Nicolas Miletitch was the editor-in-chief of the Agence France-Presse (AFP) from 2006 to June 2009.

== Career ==
He joined the AFP in 1977. In 1978–81, he served as a correspondent in Moscow from where he was expelled owing to his connections with dissidents. Later, he was a head of the AFP bureau in Belgrade (1988–94) and Moscow (1998–2001). In 2003, Miletitch became editor-in-chief for Europe & Africa, and from 2006 to 2009 was the editor-in-chief of the AFP. He has been appointed Moscow bureau chief in 2010.

In 1998, in his book Trafics et crimes dans les Balkans, he published his study of organized crime in the Balkans.

In 2008, he, along with Jean Crépu, made the television documentary L'Histoire Secrète de l'Archipel du Goulag.

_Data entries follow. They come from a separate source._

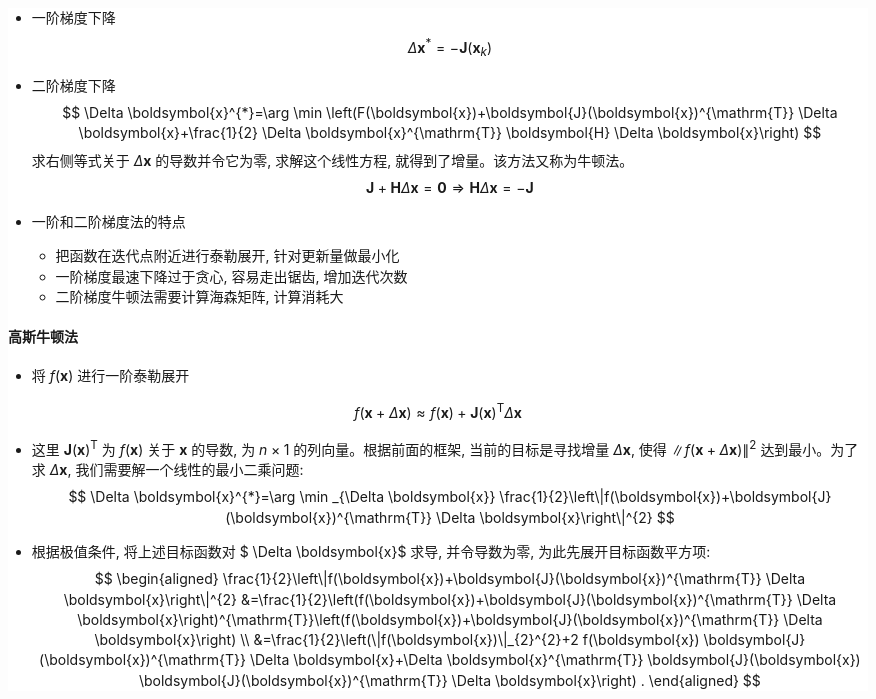 -   一阶梯度下降
    $$
    \Delta \boldsymbol{x}^{*}=-\boldsymbol{J}\left(\boldsymbol{x}_{k}\right)
    $$

-   二阶梯度下降
    $$
    \Delta \boldsymbol{x}^{*}=\arg \min \left(F(\boldsymbol{x})+\boldsymbol{J}(\boldsymbol{x})^{\mathrm{T}} \Delta \boldsymbol{x}+\frac{1}{2} \Delta \boldsymbol{x}^{\mathrm{T}} \boldsymbol{H} \Delta \boldsymbol{x}\right)
    $$
    求右侧等式关于 $\Delta \boldsymbol{x}$ 的导数并令它为零, 求解这个线性方程, 就得到了增量。该方法又称为牛顿法。
    $$
    \boldsymbol{J}+\boldsymbol{H} \Delta \boldsymbol{x}=\mathbf{0} \Rightarrow \boldsymbol{H} \Delta \boldsymbol{x}=-\boldsymbol{J}
    $$



-   一阶和二阶梯度法的特点
    -   把函数在迭代点附近进行泰勒展开, 针对更新量做最小化
    -   一阶梯度最速下降过于贪心, 容易走出锯齿, 增加迭代次数
    -   二阶梯度牛顿法需要计算海森矩阵, 计算消耗大



#### 高斯牛顿法

-   将 $f(\boldsymbol{x})$ 进行一阶泰勒展开

$$
f(\boldsymbol{x}+\Delta \boldsymbol{x}) \approx f(\boldsymbol{x})+\boldsymbol{J}(\boldsymbol{x})^{\mathrm{T}} \Delta \boldsymbol{x}
$$

-   这里 $\boldsymbol{J}(\boldsymbol{x})^{\mathrm{T}}$ 为 $f(\boldsymbol{x})$ 关于 $\boldsymbol{x}$ 的导数, 为 $n \times 1$ 的列向量。根据前面的框架, 当前的目标是寻找增量 $\Delta \boldsymbol{x}$, 使得 $\|f(\boldsymbol{x}+\Delta \boldsymbol{x})\|^{2}$ 达到最小。为了求 $\Delta \boldsymbol{x}$, 我们需要解一个线性的最小二乘问题:
    $$
    \Delta \boldsymbol{x}^{*}=\arg \min _{\Delta \boldsymbol{x}} \frac{1}{2}\left\|f(\boldsymbol{x})+\boldsymbol{J}(\boldsymbol{x})^{\mathrm{T}} \Delta \boldsymbol{x}\right\|^{2}
    $$

-   根据极值条件, 将上述目标函数对 $ \Delta \boldsymbol{x}$ 求导, 并令导数为零, 为此先展开目标函数平方项:
    $$
    \begin{aligned}
    \frac{1}{2}\left\|f(\boldsymbol{x})+\boldsymbol{J}(\boldsymbol{x})^{\mathrm{T}} \Delta \boldsymbol{x}\right\|^{2} &=\frac{1}{2}\left(f(\boldsymbol{x})+\boldsymbol{J}(\boldsymbol{x})^{\mathrm{T}} \Delta \boldsymbol{x}\right)^{\mathrm{T}}\left(f(\boldsymbol{x})+\boldsymbol{J}(\boldsymbol{x})^{\mathrm{T}} \Delta \boldsymbol{x}\right) \\
    &=\frac{1}{2}\left(\|f(\boldsymbol{x})\|_{2}^{2}+2 f(\boldsymbol{x}) \boldsymbol{J}(\boldsymbol{x})^{\mathrm{T}} \Delta \boldsymbol{x}+\Delta \boldsymbol{x}^{\mathrm{T}} \boldsymbol{J}(\boldsymbol{x}) \boldsymbol{J}(\boldsymbol{x})^{\mathrm{T}} \Delta \boldsymbol{x}\right) .
    \end{aligned}
    $$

The documentary covers events related to creation and publication of The Gulag Archipelago by Aleksandr Solzhenitsyn. Thanks to his reputation as a man risking danger to help what was arguably a genuine resistance movement in the USSR while posted there as a journalist, Nicolas Miletitch received precious help in the making of his documentary from Solzhenitsyn himself and the "invisibles" – members of an underground network that provided precious data on the history of the camps and also helped Solzhenitsyn escape police surveillance, secretly write, make copies, conceal and smuggle the monumental manuscript of The Gulag Archipelago. These "invisibles" are the subject of the documentary. The extensive interview granted by Aleksandr Solzhenitsyn for L'Histoire Secrète de l'Archipel du Goulag is his last filmed appearance.

An English language version of L'Histoire Secrète de l'Archipel du Goulag was projected during a premiere at the American University of Paris in 2010, but it has never been shown or broadcast since then.